RL enables a robot to complete a task such as walking by rewarding it every time it discovers a desired behavior through trial-and-error interactions with its environment, according to Philipp Wu, a co-lead author on the team led by electrical engineering and computer sciences, or EECS, professor Pieter Abbeel.
“You can think of this as how you would train a dog,” Wu said. “Let’s say you were trying to teach a dog how to do tricks, you give it a treat every time it does what you want. And so the way that we try to train these robots is through a similar means.”
Previously, reinforcement learning for robots has been limited to controlled lab settings, which fail to capture the complexity of the real world as it can take robots up to several weeks to learn commands each time researchers alter the environment, according to Danijar Hafner, a co-lead author on Abbeel’s team.
The team, led by Abbeel, taught a quadruped robot to roll over, stand up and walk on its own within one hour of training time, Hafner noted. The robot also learned to roll over and get back on its feet when pushed down.
This was accomplished through an artificial intelligence algorithm named Dreamer, in which a robot learns to model its environment over time from past experience and discovers successful behaviors for choosing actions that achieve high reward, Hafner added.
“The learned environment model allows the robot to imagine future outcomes of its actions, without having to try out all actions in the real world,” Hafner said in an email.
The robot was rewarded when it was upright and moving forward, which substantially reduced the training time of the robots compared to previous methods, according to Wu.
Abbeel’s team also tested the algorithm on a wheeled robot and two robot arms.
The researchers hope to test the robot with multitask objectives and different rewards to complete more complex tasks such as walking forward and doing a backflip, according to Wu and Hafner.
Another team of researchers led by associate professor of EECS Sergey Levine took a different approach called off-policy model-free RL, according to Laura Smith, a co-lead author on Levine’s team.
In this model, the robot is completely untrained with no prior experiences and relies solely on trial and error in the field to learn to walk, according to Smith. The team tested the quadruped robot on four different terrains — one of which was a fire trail — on which it was able to learn to walk in under 20 minutes.

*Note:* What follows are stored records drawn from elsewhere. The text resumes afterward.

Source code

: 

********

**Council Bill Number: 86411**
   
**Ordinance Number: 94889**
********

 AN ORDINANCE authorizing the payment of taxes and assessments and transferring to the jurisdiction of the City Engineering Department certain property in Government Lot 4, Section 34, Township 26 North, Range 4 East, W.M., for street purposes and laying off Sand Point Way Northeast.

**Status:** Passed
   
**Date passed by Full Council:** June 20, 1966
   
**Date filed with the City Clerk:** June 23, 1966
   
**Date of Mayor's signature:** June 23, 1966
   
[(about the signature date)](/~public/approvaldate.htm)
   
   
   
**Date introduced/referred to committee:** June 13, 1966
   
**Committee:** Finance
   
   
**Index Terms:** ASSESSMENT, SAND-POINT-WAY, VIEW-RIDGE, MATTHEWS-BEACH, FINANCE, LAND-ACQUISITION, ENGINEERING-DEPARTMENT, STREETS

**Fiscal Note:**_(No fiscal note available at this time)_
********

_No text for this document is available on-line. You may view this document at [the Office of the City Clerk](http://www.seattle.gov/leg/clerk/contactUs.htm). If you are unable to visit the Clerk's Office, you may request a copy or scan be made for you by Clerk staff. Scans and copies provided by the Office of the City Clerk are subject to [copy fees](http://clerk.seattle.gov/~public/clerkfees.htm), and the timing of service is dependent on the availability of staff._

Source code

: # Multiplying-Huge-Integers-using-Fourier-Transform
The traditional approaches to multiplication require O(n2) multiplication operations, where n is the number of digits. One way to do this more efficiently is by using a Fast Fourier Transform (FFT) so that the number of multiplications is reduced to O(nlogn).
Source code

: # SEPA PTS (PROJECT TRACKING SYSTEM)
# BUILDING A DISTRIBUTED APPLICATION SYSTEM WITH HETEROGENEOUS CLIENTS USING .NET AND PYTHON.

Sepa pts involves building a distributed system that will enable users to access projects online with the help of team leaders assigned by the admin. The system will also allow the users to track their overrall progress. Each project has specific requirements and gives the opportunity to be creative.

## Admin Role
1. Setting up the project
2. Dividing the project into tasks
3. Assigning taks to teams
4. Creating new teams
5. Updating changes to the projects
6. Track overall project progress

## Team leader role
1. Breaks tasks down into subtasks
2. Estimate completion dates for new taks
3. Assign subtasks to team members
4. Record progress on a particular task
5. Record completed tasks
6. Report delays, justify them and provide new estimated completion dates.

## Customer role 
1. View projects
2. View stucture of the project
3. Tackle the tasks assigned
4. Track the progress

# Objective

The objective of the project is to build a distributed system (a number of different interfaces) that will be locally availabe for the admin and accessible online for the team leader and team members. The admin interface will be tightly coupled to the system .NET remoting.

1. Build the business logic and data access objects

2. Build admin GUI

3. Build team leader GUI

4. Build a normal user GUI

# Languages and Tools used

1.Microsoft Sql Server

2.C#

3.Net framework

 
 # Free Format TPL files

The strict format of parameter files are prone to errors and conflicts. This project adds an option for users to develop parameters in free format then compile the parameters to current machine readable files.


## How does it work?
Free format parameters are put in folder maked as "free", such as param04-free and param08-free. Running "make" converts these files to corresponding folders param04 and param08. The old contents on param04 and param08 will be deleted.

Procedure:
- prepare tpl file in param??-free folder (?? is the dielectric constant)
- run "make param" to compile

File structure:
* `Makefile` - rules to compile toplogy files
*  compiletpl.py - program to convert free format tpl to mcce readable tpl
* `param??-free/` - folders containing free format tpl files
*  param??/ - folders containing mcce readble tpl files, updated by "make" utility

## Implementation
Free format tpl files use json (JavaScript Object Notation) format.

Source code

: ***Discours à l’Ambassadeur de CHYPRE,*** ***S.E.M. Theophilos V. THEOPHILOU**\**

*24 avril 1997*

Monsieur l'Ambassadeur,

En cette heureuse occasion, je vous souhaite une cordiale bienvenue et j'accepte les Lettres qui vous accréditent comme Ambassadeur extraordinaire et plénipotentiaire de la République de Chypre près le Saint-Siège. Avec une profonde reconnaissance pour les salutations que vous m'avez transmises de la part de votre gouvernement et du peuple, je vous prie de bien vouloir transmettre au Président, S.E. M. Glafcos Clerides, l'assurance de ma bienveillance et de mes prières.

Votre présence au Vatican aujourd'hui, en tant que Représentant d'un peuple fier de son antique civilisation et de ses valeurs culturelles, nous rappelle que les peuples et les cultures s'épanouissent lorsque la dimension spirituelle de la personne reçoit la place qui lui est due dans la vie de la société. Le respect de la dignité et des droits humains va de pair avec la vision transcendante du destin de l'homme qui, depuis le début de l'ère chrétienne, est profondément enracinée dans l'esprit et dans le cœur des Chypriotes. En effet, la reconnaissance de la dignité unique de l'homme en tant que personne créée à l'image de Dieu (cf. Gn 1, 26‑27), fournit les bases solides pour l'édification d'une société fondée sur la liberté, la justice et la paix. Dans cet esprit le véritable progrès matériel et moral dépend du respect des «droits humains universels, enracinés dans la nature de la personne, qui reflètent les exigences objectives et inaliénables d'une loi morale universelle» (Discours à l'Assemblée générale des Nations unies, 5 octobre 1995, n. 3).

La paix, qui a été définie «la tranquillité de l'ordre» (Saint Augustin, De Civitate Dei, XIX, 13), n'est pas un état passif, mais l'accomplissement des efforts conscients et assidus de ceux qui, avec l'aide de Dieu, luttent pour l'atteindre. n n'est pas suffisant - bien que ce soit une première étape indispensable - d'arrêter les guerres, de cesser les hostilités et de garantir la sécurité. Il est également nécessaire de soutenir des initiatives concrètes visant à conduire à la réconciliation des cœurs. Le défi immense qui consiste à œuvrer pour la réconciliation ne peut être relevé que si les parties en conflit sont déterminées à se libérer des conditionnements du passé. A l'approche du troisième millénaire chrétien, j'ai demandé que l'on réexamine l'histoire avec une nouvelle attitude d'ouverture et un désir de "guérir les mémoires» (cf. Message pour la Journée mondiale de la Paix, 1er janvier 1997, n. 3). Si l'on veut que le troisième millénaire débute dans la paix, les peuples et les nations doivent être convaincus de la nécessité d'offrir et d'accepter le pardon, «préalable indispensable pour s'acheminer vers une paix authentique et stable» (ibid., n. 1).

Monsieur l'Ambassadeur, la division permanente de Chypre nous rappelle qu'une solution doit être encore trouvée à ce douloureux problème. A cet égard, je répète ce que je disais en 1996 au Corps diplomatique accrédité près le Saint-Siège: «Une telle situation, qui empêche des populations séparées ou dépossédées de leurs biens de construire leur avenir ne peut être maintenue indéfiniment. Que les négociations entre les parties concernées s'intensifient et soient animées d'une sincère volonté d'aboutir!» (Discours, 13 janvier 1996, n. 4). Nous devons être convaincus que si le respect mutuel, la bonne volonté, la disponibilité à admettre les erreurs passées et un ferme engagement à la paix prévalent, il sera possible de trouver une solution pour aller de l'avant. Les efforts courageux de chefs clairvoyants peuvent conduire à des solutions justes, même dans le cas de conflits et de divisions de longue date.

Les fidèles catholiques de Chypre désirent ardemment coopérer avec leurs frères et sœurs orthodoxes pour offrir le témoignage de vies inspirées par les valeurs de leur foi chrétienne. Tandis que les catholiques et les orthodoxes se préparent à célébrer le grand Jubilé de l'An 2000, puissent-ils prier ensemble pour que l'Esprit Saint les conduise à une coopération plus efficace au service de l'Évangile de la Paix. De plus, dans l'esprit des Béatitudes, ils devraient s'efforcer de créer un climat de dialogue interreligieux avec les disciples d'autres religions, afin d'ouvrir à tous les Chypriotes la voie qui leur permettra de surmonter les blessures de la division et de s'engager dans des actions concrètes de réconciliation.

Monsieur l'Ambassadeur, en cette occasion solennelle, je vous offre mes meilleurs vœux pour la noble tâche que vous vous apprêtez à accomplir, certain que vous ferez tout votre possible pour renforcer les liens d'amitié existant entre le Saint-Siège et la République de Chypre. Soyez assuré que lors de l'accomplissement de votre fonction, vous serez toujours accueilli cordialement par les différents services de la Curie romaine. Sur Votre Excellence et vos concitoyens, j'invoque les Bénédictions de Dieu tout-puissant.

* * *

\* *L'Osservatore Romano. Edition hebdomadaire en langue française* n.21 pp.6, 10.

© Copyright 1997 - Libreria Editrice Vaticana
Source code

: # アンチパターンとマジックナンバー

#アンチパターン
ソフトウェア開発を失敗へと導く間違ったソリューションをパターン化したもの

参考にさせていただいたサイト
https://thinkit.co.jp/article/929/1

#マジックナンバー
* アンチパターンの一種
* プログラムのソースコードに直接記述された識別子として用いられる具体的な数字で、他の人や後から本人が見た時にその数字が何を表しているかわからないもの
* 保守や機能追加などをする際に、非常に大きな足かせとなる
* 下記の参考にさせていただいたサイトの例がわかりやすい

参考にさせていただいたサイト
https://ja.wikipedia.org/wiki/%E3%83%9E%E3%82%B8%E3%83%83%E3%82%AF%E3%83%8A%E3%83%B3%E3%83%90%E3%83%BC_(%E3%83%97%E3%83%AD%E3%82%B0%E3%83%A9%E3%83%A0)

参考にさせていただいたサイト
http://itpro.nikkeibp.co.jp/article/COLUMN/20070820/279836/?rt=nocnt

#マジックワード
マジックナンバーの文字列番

Levine’s team also used a reward function, allowing the robot to explore by using its legs and seeing whether this movement is rewarded.
“Just by getting this feedback from the environment as (the robot) wiggles around and explores in its environment, it learns how to optimize for that reward and as a result it learns some walking behavior,” Smith said.
The team was able to prove that the model-free RL algorithm can be used to get a robot to walk in the real world in a short amount of time, despite its history of taking a long time to learn anything from its environment.
Levine’s team would like to expand the research by moving to a more “realistic” setting, in which a robot does not erase its memory each time it moves to a new environment, Smith said.
Philipp added that leveraging ideas from both teams’ methods may result in even better performance in training a robot how to walk on its own.